As a hairdresser you work when others don’t: Early mornings, late evenings, no free Saturdays – flexibility is key!

With motherhood being a full-time-job in itself, combining the two can be stressful – but it also has its perks! NATULIQUE Master educator Ruby and her mother Sonia work together in Ruby’s salon in London. We spoke to them about hairdressing, motherhood and childhood memories from the salon. What a power-duo!

Sonia, how did you manage to be a parent and salon owner at the same time? Which challenges did you face?

Sonia: “Being a parent and working any job is difficult. Being a hairdresser, salon owner and mother had both advantages and challenges. When my children were very young I could just bring them to the salon. If I was busy, I was always lucky enough to be surrounded by a great team. Of course, I had to cut my hours down, but I always found loyal clients who would find a way to see me at different hours. Unfortunately I never really got to spend many Saturdays with my children, as it is our busiest day of the week.

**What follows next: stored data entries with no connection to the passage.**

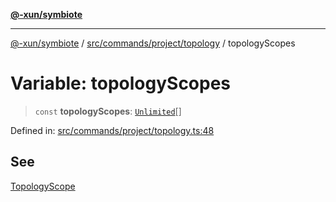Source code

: [**@-xun/symbiote**](../../../../../README.md)

***

[@-xun/symbiote](../../../../../README.md) / [src/commands/project/topology](../README.md) / topologyScopes

# Variable: topologyScopes

> `const` **topologyScopes**: [`Unlimited`](../../../../configure/enumerations/UnlimitedGlobalScope.md#unlimited)[]

Defined in: [src/commands/project/topology.ts:48](https://github.com/Xunnamius/symbiote/blob/5a6b8fdd6bad1753f065e8a0fabc20b629cd4120/src/commands/project/topology.ts#L48)

## See

[TopologyScope](../../../../configure/enumerations/UnlimitedGlobalScope.md)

But this just made our Sundays a proper family day. For me, the biggest challenge of being a hairdresser with young children was to be away from them for long periods of time in the days. However, I always made the time to see them and booked the time off for important things happening in their lives.”

How did it make you feel to see Ruby stepping into your shoes and following the same career path?

Sonia: I am incredibly proud of Ruby. Not only is she amazing at what she does, but she is so creative and we both learn from each other which is a really nice work environment to be in. It makes me so happy to see what kind of person she has shaped in to, and I love being able to see her grow even more and being able to work with her. She is not only an amazing hairdresser but also runs a successful salon in London  – with the amount of competition around this is something extraordinary.”

Today you are both working together. What is it like to work with your daughter?

Sonia: It is lovely to work with Ruby! We are lucky to see each other as much as we do. There are times when we may get a little annoyed at each other as we all do in life, but we both wouldn’t want our work life any different. I feel like a lot of our clients come, not only because of the work and products we use but because of the family dynamic of the shop. It gives a very nice atmosphere for clients which keeps people coming back for more.”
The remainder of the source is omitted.